Saved data entries:
————————

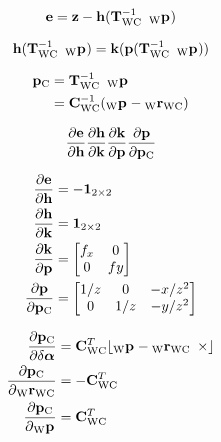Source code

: \begin{equation}
  {{\mathbf{e}}}
    = {{\mathbf{z}}} - {\mathbf{h}}({{\mathbf{T}}}^{-1}_{{\text{W}}{\text{C}}} \enspace {{{{}_{{\text{W}}}} {{\mathbf{p}}}_{}}})
\end{equation}

\begin{equation}
  {\mathbf{h}}({{\mathbf{T}}}^{-1}_{{\text{W}}{\text{C}}} \enspace {{{{}_{{\text{W}}}} {{\mathbf{p}}}_{}}})
    = {\mathbf{k}}({\mathbf{p}}({{\mathbf{T}}}^{-1}_{{\text{W}}{\text{C}}} \enspace {{{{}_{{\text{W}}}} {{\mathbf{p}}}_{}}}))
\end{equation}


\begin{align}
  {\mathbf{p}}_{{\text{C}}}
    &= {{\mathbf{T}}}^{-1}_{{\text{W}}{\text{C}}} \enspace {{{{}_{{\text{W}}}} {{\mathbf{p}}}_{}}} \\
    &= {{\mathbf{C}}}^{-1}_{{\text{W}}{\text{C}}} ({{{{}_{{\text{W}}}} {{\mathbf{p}}}_{}}} - {{{{}_{{\text{W}}}} {{{\mathbf{r}}}}_{{\text{W}}{\text{C}}}}})
\end{align}

\begin{equation}
  \dfrac{\partial{{\mathbf{e}}}}{\partial{{\mathbf{h}}}}
  \dfrac{\partial{{\mathbf{h}}}}{\partial{{\mathbf{k}}}}
  \dfrac{\partial{{\mathbf{k}}}}{\partial{{\mathbf{p}}}}
  \dfrac{\partial{{\mathbf{p}}}}{\partial{{\mathbf{p}}_{{\text{C}}}}}
\end{equation}

\begin{align}
  \dfrac{\partial{{\mathbf{e}}}}{\partial{{\mathbf{h}}}} &=
    - {{\mathbf{1}}_{2\times2}} \\
  \dfrac{\partial{{\mathbf{h}}}}{\partial{{\mathbf{k}}}} &=
    {{\mathbf{1}}_{2\times2}} \\
  \dfrac{\partial{{\mathbf{k}}}}{\partial{{\mathbf{p}}}} &=
    \begin{bmatrix}
      f_x & 0 \\
      0 & fy
    \end{bmatrix} \\
  \dfrac{\partial{{\mathbf{p}}}}{\partial{{\mathbf{p}}_{{\text{C}}}}} &=
    \begin{bmatrix}
      1 / z & 0 & -x / z^2 \\
      0 & 1 / z & -y / z^2
    \end{bmatrix}
\end{align}

\begin{align}
  \dfrac{\partial{{\mathbf{p}}_{{\text{C}}}}}{\partial{{\delta\boldsymbol{\alpha}}}} &=
    {{\mathbf{C}}}^{T}_{{\text{W}}{\text{C}}} {\lfloor {{{{}_{{\text{W}}}} {{\mathbf{p}}}_{}}} - {{{{}_{{\text{W}}}} {{{\mathbf{r}}}}_{{\text{W}}{\text{C}}}}} \enspace \times \rfloor} \\
  \dfrac{\partial{{\mathbf{p}}_{{\text{C}}}}}{\partial{{{{{}_{{\text{W}}}} {{{\mathbf{r}}}}_{{\text{W}}{\text{C}}}}}}} &=
    - {{\mathbf{C}}}^{T}_{{\text{W}}{\text{C}}} \\
  \dfrac{\partial{{\mathbf{p}}_{{\text{C}}}}}{\partial{{{{{}_{{\text{W}}}} {{\mathbf{p}}}_{}}}}} &=
    {{\mathbf{C}}}^{T}_{{\text{W}}{\text{C}}}
\end{align}




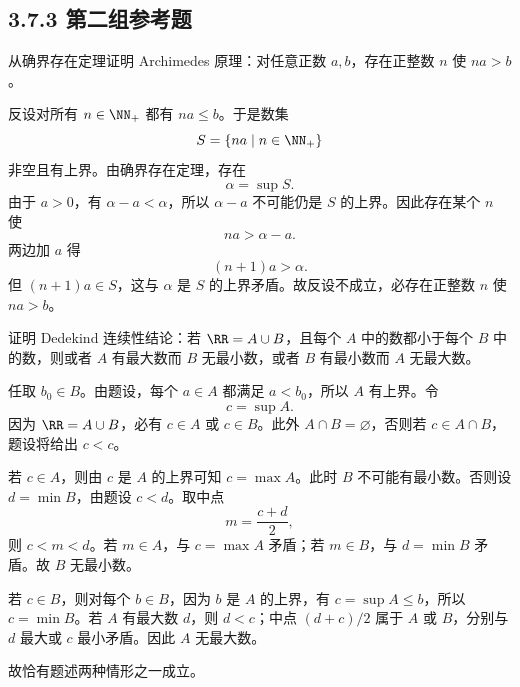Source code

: \subsection*{3.7.3 第二组参考题}

\begin{xreferenceproblem}[第二组参考题 1]
从确界存在定理证明 Archimedes 原理：对任意正数 $a,b$，存在正整数 $n$ 使 $na>b$。
\end{xreferenceproblem}
\begin{xsolution}
反设对所有 $n\in\NN_+$ 都有 $na\leqslant b$。于是数集
\[
  S=\{na\mid n\in\NN_+\}
\]
非空且有上界。由确界存在定理，存在
\[
  \alpha=\sup S.
\]
由于 $a>0$，有 $\alpha-a<\alpha$，所以 $\alpha-a$ 不可能仍是 $S$ 的上界。因此存在某个 $n$ 使
\[
  na>\alpha-a.
\]
两边加 $a$ 得
\[
  (n+1)a>\alpha.
\]
但 $(n+1)a\in S$，这与 $\alpha$ 是 $S$ 的上界矛盾。故反设不成立，必存在正整数 $n$ 使 $na>b$。
\end{xsolution}

\begin{xreferenceproblem}[第二组参考题 2]
证明 Dedekind 连续性结论：若 $\RR=A\cup B$，且每个 $A$ 中的数都小于每个 $B$ 中的数，则或者 $A$ 有最大数而 $B$ 无最小数，或者 $B$ 有最小数而 $A$ 无最大数。
\end{xreferenceproblem}
\begin{xsolution}
任取 $b_0\in B$。由题设，每个 $a\in A$ 都满足 $a<b_0$，所以 $A$ 有上界。令
\[
  c=\sup A.
\]
因为 $\RR=A\cup B$，必有 $c\in A$ 或 $c\in B$。此外 $A\cap B=\varnothing$，否则若 $c\in A\cap B$，题设将给出 $c<c$。

若 $c\in A$，则由 $c$ 是 $A$ 的上界可知 $c=\max A$。此时 $B$ 不可能有最小数。否则设 $d=\min B$，由题设 $c<d$。取中点
\[
  m=\frac{c+d}{2},
\]
则 $c<m<d$。若 $m\in A$，与 $c=\max A$ 矛盾；若 $m\in B$，与 $d=\min B$ 矛盾。故 $B$ 无最小数。

若 $c\in B$，则对每个 $b\in B$，因为 $b$ 是 $A$ 的上界，有 $c=\sup A\leqslant b$，所以 $c=\min B$。若 $A$ 有最大数 $d$，则 $d<c$；中点 $(d+c)/2$ 属于 $A$ 或 $B$，分别与 $d$ 最大或 $c$ 最小矛盾。因此 $A$ 无最大数。

故恰有题述两种情形之一成立。
\end{xsolution}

————————

ABOUT THIS TASK: If a line of the data contains the word "无最小数", it should be counted; state the total and nothing more.

TASK RESULT: 2